[antlr-interest] accepting nested code blocks

Gerald Rosenberg gerald at certiv.net
Tue Oct 13 13:06:33 PDT 2009


The book and Indhu are both correct.  How to 
proceed is more a matter of what you know about 
the content between the delimiter pair, its 
complexity,  and what you want out of it.  There 
are modal lexers, island grammars, and parser-evaluation alternatives.

The recursive lexer rule definition does not 
handle quoted strings, which in the case of 
JavaScript will prove fatal.  I believe there is 
a way to avoid this problem, only using pure 
lexer rules, but it will be complex and the 
margin is too small to contain the proof.

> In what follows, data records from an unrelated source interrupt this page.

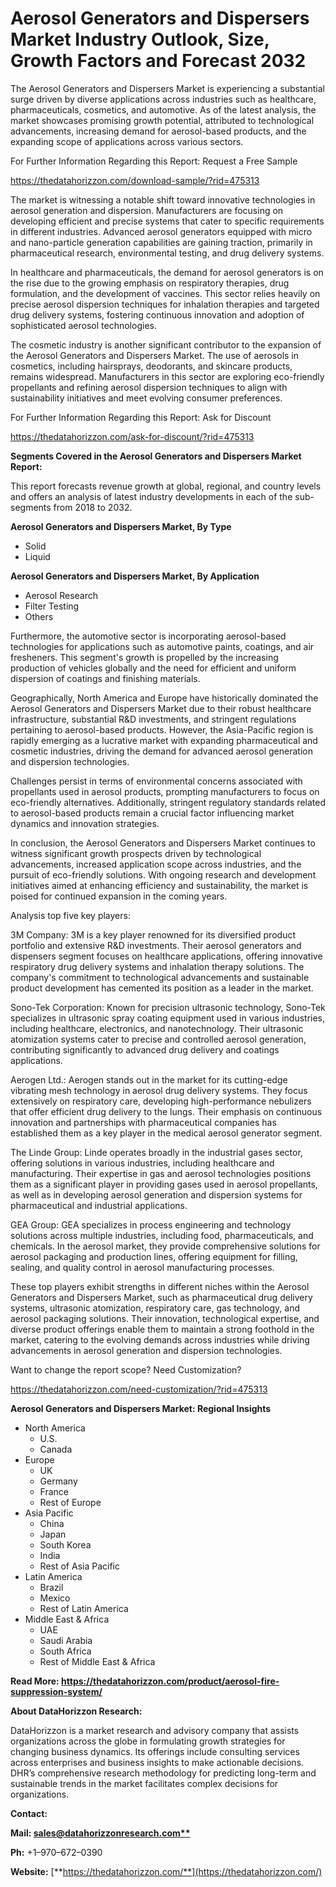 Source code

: ﻿# **Aerosol Generators and Dispersers Market Industry Outlook, Size, Growth Factors and Forecast 2032**
The Aerosol Generators and Dispersers Market is experiencing a substantial surge driven by diverse applications across industries such as healthcare, pharmaceuticals, cosmetics, and automotive. As of the latest analysis, the market showcases promising growth potential, attributed to technological advancements, increasing demand for aerosol-based products, and the expanding scope of applications across various sectors.

For Further Information Regarding this Report: Request a Free Sample

<https://thedatahorizzon.com/download-sample/?rid=475313>

The market is witnessing a notable shift toward innovative technologies in aerosol generation and dispersion. Manufacturers are focusing on developing efficient and precise systems that cater to specific requirements in different industries. Advanced aerosol generators equipped with micro and nano-particle generation capabilities are gaining traction, primarily in pharmaceutical research, environmental testing, and drug delivery systems.

In healthcare and pharmaceuticals, the demand for aerosol generators is on the rise due to the growing emphasis on respiratory therapies, drug formulation, and the development of vaccines. This sector relies heavily on precise aerosol dispersion techniques for inhalation therapies and targeted drug delivery systems, fostering continuous innovation and adoption of sophisticated aerosol technologies.

The cosmetic industry is another significant contributor to the expansion of the Aerosol Generators and Dispersers Market. The use of aerosols in cosmetics, including hairsprays, deodorants, and skincare products, remains widespread. Manufacturers in this sector are exploring eco-friendly propellants and refining aerosol dispersion techniques to align with sustainability initiatives and meet evolving consumer preferences.

For Further Information Regarding this Report: Ask for Discount

<https://thedatahorizzon.com/ask-for-discount/?rid=475313>



**Segments Covered in the Aerosol Generators and Dispersers Market Report:**

This report forecasts revenue growth at global, regional, and country levels and offers an analysis of latest industry developments in each of the sub-segments from 2018 to 2032.

**Aerosol Generators and Dispersers Market, By Type**

- Solid
- Liquid

**Aerosol Generators and Dispersers Market, By Application**

- Aerosol Research
- Filter Testing
- Others

Furthermore, the automotive sector is incorporating aerosol-based technologies for applications such as automotive paints, coatings, and air fresheners. This segment's growth is propelled by the increasing production of vehicles globally and the need for efficient and uniform dispersion of coatings and finishing materials.

Geographically, North America and Europe have historically dominated the Aerosol Generators and Dispersers Market due to their robust healthcare infrastructure, substantial R&D investments, and stringent regulations pertaining to aerosol-based products. However, the Asia-Pacific region is rapidly emerging as a lucrative market with expanding pharmaceutical and cosmetic industries, driving the demand for advanced aerosol generation and dispersion technologies.

Challenges persist in terms of environmental concerns associated with propellants used in aerosol products, prompting manufacturers to focus on eco-friendly alternatives. Additionally, stringent regulatory standards related to aerosol-based products remain a crucial factor influencing market dynamics and innovation strategies.

In conclusion, the Aerosol Generators and Dispersers Market continues to witness significant growth prospects driven by technological advancements, increased application scope across industries, and the pursuit of eco-friendly solutions. With ongoing research and development initiatives aimed at enhancing efficiency and sustainability, the market is poised for continued expansion in the coming years.

Analysis top five key players:

3M Company: 3M is a key player renowned for its diversified product portfolio and extensive R&D investments. Their aerosol generators and dispensers segment focuses on healthcare applications, offering innovative respiratory drug delivery systems and inhalation therapy solutions. The company's commitment to technological advancements and sustainable product development has cemented its position as a leader in the market.

Sono-Tek Corporation: Known for precision ultrasonic technology, Sono-Tek specializes in ultrasonic spray coating equipment used in various industries, including healthcare, electronics, and nanotechnology. Their ultrasonic atomization systems cater to precise and controlled aerosol generation, contributing significantly to advanced drug delivery and coatings applications.

Aerogen Ltd.: Aerogen stands out in the market for its cutting-edge vibrating mesh technology in aerosol drug delivery systems. They focus extensively on respiratory care, developing high-performance nebulizers that offer efficient drug delivery to the lungs. Their emphasis on continuous innovation and partnerships with pharmaceutical companies has established them as a key player in the medical aerosol generator segment.

The Linde Group: Linde operates broadly in the industrial gases sector, offering solutions in various industries, including healthcare and manufacturing. Their expertise in gas and aerosol technologies positions them as a significant player in providing gases used in aerosol propellants, as well as in developing aerosol generation and dispersion systems for pharmaceutical and industrial applications.

GEA Group: GEA specializes in process engineering and technology solutions across multiple industries, including food, pharmaceuticals, and chemicals. In the aerosol market, they provide comprehensive solutions for aerosol packaging and production lines, offering equipment for filling, sealing, and quality control in aerosol manufacturing processes.

These top players exhibit strengths in different niches within the Aerosol Generators and Dispersers Market, such as pharmaceutical drug delivery systems, ultrasonic atomization, respiratory care, gas technology, and aerosol packaging solutions. Their innovation, technological expertise, and diverse product offerings enable them to maintain a strong foothold in the market, catering to the evolving demands across industries while driving advancements in aerosol generation and dispersion technologies.

Want to change the report scope? Need Customization?

<https://thedatahorizzon.com/need-customization/?rid=475313>



**Aerosol Generators and Dispersers Market: Regional Insights**

- North America
  - U.S.
  - Canada
- Europe
  - UK
  - Germany
  - France
  - Rest of Europe
- Asia Pacific
  - China
  - Japan
  - South Korea
  - India
  - Rest of Asia Pacific
- Latin America
  - Brazil
  - Mexico
  - Rest of Latin America
- Middle East & Africa
  - UAE
  - Saudi Arabia
  - South Africa
  - Rest of Middle East & Africa

**Read More: https://thedatahorizzon.com/product/aerosol-fire-suppression-system/**

**About DataHorizzon Research:**

DataHorizzon is a market research and advisory company that assists organizations across the globe in formulating growth strategies for changing business dynamics. Its offerings include consulting services across enterprises and business insights to make actionable decisions. DHR’s comprehensive research methodology for predicting long-term and sustainable trends in the market facilitates complex decisions for organizations.

**Contact:**

**Mail: [sales@datahorizzonresearch.com**](mailto:sales@datahorizzonresearch.com)**

**Ph:** +1–970–672–0390

**Website:** [**https://thedatahorizzon.com/**](https://thedatahorizzon.com/)


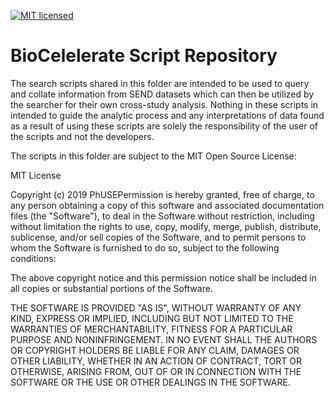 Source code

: [![MIT licensed](https://img.shields.io/badge/license-MIT-blue.svg)](https://github.com/phuse-org/phuse-scripts/blob/master/LICENSE.md) 

# BioCelelerate Script Repository

The search scripts shared in this folder are intended to be used to query and collate information from 
SEND datasets which can then be utilized by the searcher for their own cross-study analysis.  Nothing 
in these scripts in intended to guide the analytic process and any interpretations of data found as a 
result of using these scripts are solely the responsibility of the user of the scripts and not the developers.

The scripts in this folder are subject to the MIT Open Source License:

MIT License

Copyright (c) 2019 PhUSEPermission is hereby granted, free of charge, to any person obtaining a copy
of this software and associated documentation files (the "Software"), to deal
in the Software without restriction, including without limitation the rights
to use, copy, modify, merge, publish, distribute, sublicense, and/or sell
copies of the Software, and to permit persons to whom the Software is
furnished to do so, subject to the following conditions:

The above copyright notice and this permission notice shall be included in
all copies or substantial portions of the Software.

THE SOFTWARE IS PROVIDED "AS IS", WITHOUT WARRANTY OF ANY KIND, EXPRESS OR
IMPLIED, INCLUDING BUT NOT LIMITED TO THE WARRANTIES OF MERCHANTABILITY,
FITNESS FOR A PARTICULAR PURPOSE AND NONINFRINGEMENT. IN NO EVENT SHALL THE
AUTHORS OR COPYRIGHT HOLDERS BE LIABLE FOR ANY CLAIM, DAMAGES OR OTHER
LIABILITY, WHETHER IN AN ACTION OF CONTRACT, TORT OR OTHERWISE, ARISING FROM,
OUT OF OR IN CONNECTION WITH THE SOFTWARE OR THE USE OR OTHER DEALINGS IN
THE SOFTWARE. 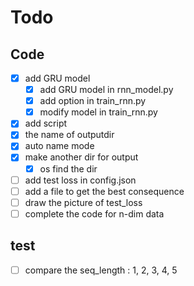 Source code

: # Todo
## Code
- [x] add GRU model
    - [x] add GRU model in rnn_model.py
    - [x] add option in train_rnn.py
    - [x] modify model in train_rnn.py
- [x] add script
- [x] the name of  outputdir
- [x] auto name mode
- [x] make another dir for output
    - [x] os find the dir
- [ ] add test loss in config.json
- [ ] add a file to get the best consequence
- [ ] draw the picture of test_loss
- [ ] complete the code for n-dim data

## test
- [ ] compare the seq_length : 1, 2, 3, 4, 5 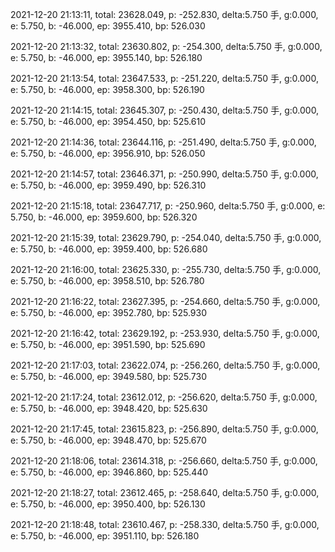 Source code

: 2021-12-20 21:13:11, total: 23628.049, p: -252.830, delta:5.750 手, g:0.000, e: 5.750, b: -46.000, ep: 3955.410, bp: 526.030

2021-12-20 21:13:32, total: 23630.802, p: -254.300, delta:5.750 手, g:0.000, e: 5.750, b: -46.000, ep: 3955.140, bp: 526.180

2021-12-20 21:13:54, total: 23647.533, p: -251.220, delta:5.750 手, g:0.000, e: 5.750, b: -46.000, ep: 3958.300, bp: 526.190

2021-12-20 21:14:15, total: 23645.307, p: -250.430, delta:5.750 手, g:0.000, e: 5.750, b: -46.000, ep: 3954.450, bp: 525.610

2021-12-20 21:14:36, total: 23644.116, p: -251.490, delta:5.750 手, g:0.000, e: 5.750, b: -46.000, ep: 3956.910, bp: 526.050

2021-12-20 21:14:57, total: 23646.371, p: -250.990, delta:5.750 手, g:0.000, e: 5.750, b: -46.000, ep: 3959.490, bp: 526.310

2021-12-20 21:15:18, total: 23647.717, p: -250.960, delta:5.750 手, g:0.000, e: 5.750, b: -46.000, ep: 3959.600, bp: 526.320

2021-12-20 21:15:39, total: 23629.790, p: -254.040, delta:5.750 手, g:0.000, e: 5.750, b: -46.000, ep: 3959.400, bp: 526.680

2021-12-20 21:16:00, total: 23625.330, p: -255.730, delta:5.750 手, g:0.000, e: 5.750, b: -46.000, ep: 3958.510, bp: 526.780

2021-12-20 21:16:22, total: 23627.395, p: -254.660, delta:5.750 手, g:0.000, e: 5.750, b: -46.000, ep: 3952.780, bp: 525.930

2021-12-20 21:16:42, total: 23629.192, p: -253.930, delta:5.750 手, g:0.000, e: 5.750, b: -46.000, ep: 3951.590, bp: 525.690

2021-12-20 21:17:03, total: 23622.074, p: -256.260, delta:5.750 手, g:0.000, e: 5.750, b: -46.000, ep: 3949.580, bp: 525.730

2021-12-20 21:17:24, total: 23612.012, p: -256.620, delta:5.750 手, g:0.000, e: 5.750, b: -46.000, ep: 3948.420, bp: 525.630

2021-12-20 21:17:45, total: 23615.823, p: -256.890, delta:5.750 手, g:0.000, e: 5.750, b: -46.000, ep: 3948.470, bp: 525.670

2021-12-20 21:18:06, total: 23614.318, p: -256.660, delta:5.750 手, g:0.000, e: 5.750, b: -46.000, ep: 3946.860, bp: 525.440

2021-12-20 21:18:27, total: 23612.465, p: -258.640, delta:5.750 手, g:0.000, e: 5.750, b: -46.000, ep: 3950.400, bp: 526.130

2021-12-20 21:18:48, total: 23610.467, p: -258.330, delta:5.750 手, g:0.000, e: 5.750, b: -46.000, ep: 3951.110, bp: 526.180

However, if all you want is a single token 
containing the clob between a balanced set of 
delimiters, there is this simple approach:

@lexer::members {

public boolean pairMatch(int limit) {
     return Helper.pairMatch(input, limit);
   }
}

BRACE_BLOCK
   :  '{' { pairMatch(500) }?
   ;

and include the attached helper in your 
build.  This version recognizes nested delimiters 
subject to line comments and both single and double quoted strings.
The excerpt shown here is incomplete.